FLO has made numerous affirmations towards improving the global system, but there is still much work to be done. As part of an ongoing engagement process, FLO convened a meeting in February 28th for fair trade producer representatives, advocates, alternative trade organizations and companies in New York City. FLO representatives proposed a plan for the United States that consisted not of a stand alone Labelling Initiative (LI) composed of members of civil society with representation on the FLO General Assembly, but of a Fairtrade Marketing Operation (FMO) without power to develop and contribute to FLO policies.   


FMOs are FLO’s approach to developing emerging fair trade markets. FWP understands the justification for the proposal of an FMO in an era of scarce resources. However, the US is a mature fair trade market with hundreds of millions of dollars in annual fair trade sales and requires significant attention and resources, or risk losing market share to other low bar social certification schemes.  As one of the largest markets in the world, US fair trade civil society and market representatives need the same voting power as any other LI in the General Assembly in order to impact policy.  FMOs currently do not have voting rights within FLO and thus cannot impact policy or procedural matters. US civil society must be recognized by FLO and have voting power.


Furthermore, FLO must guarantee an accountable and globally recognized governance structure in the United States, be it an FMO or LI. To assure a democratic and representative FMO, FLO must open up the US FMO board application process and prioritize a majority of civil society representatives, including small producer, alternative trade organizations (ATOs) and fair trade advocate organizations.
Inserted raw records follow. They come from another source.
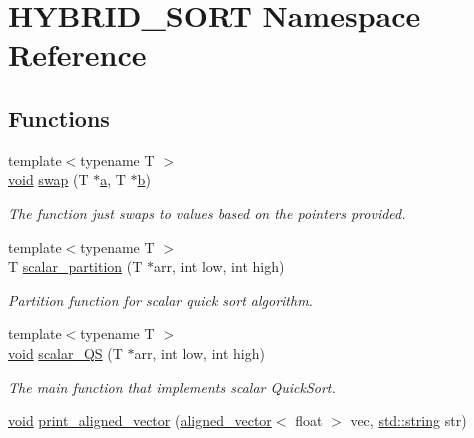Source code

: \hypertarget{namespaceHYBRID__SORT}{}\section{H\+Y\+B\+R\+I\+D\+\_\+\+S\+O\+RT Namespace Reference}
\label{namespaceHYBRID__SORT}
\subsection*{Functions}
\begin{DoxyCompactItemize}
\item 
{\footnotesize template$<$typename T $>$ }\\\mbox{\hyperlink{glad_8h_a950fc91edb4504f62f1c577bf4727c29}{void}} \mbox{\hyperlink{namespaceHYBRID__SORT_ac7b73df60799b21d3451aa838627d881}{swap}} (T $\ast$\mbox{\hyperlink{glad_8h_ac8729153468b5dcf13f971b21d84d4e5}{a}}, T $\ast$\mbox{\hyperlink{glad_8h_a6eba317e3cf44d6d26c04a5a8f197dcb}{b}})
\begin{DoxyCompactList}\small\item\em The function just swaps to values based on the pointers provided. \end{DoxyCompactList}\item 
{\footnotesize template$<$typename T $>$ }\\T \mbox{\hyperlink{namespaceHYBRID__SORT_a368e263837d7996212a20d788d9e85ac}{scalar\+\_\+partition}} (T $\ast$arr, int low, int high)
\begin{DoxyCompactList}\small\item\em Partition function for scalar quick sort algorithm. \end{DoxyCompactList}\item 
{\footnotesize template$<$typename T $>$ }\\\mbox{\hyperlink{glad_8h_a950fc91edb4504f62f1c577bf4727c29}{void}} \mbox{\hyperlink{namespaceHYBRID__SORT_a70cac879f3750d9b5213463f07a4a1b1}{scalar\+\_\+\+QS}} (T $\ast$arr, int low, int high)
\begin{DoxyCompactList}\small\item\em The main function that implements scalar Quick\+Sort. \end{DoxyCompactList}\item 
\mbox{\hyperlink{glad_8h_a950fc91edb4504f62f1c577bf4727c29}{void}} \mbox{\hyperlink{namespaceHYBRID__SORT_aa822314eab01e2f91b0131e98fbd638b}{print\+\_\+aligned\+\_\+vector}} (\mbox{\hyperlink{type__definitions_8hpp_a087efd587d66b881646ef378f1919c90}{aligned\+\_\+vector}}$<$ float $>$ vec, \mbox{\hyperlink{glad_8h_ac83513893df92266f79a515488701770}{std\+::string}} str)

\end{DoxyCompactItemize}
Without meeting these key provisions, FLO’s proposal for the US will jeopardize the fair trade market in the North America. Despite the hope created by FTUSA’s departure from the FLO system, a failure by FLO to improve the global system and create a high bar standard with a functional and truly representative governance model will hamper fair trade’s expansion and impact for producers. If FLO simply continues FTUSA’s failed model of exclusively prioritizing fair trade sales volume at any cost, without responding to the demands of civil society, FLO will repeat the problematic history of FTUSA.


Fair World Project proposes that FLO seize this unique historical opportunity and create a true multi-stakeholder model in the Unites States that is accountable to civil society and has voting power within the FLO General Assembly.  With one of the largest fair trade markets in the world FLO would be well served to respond to the demands of civil society, or repeat the failures of the last decade.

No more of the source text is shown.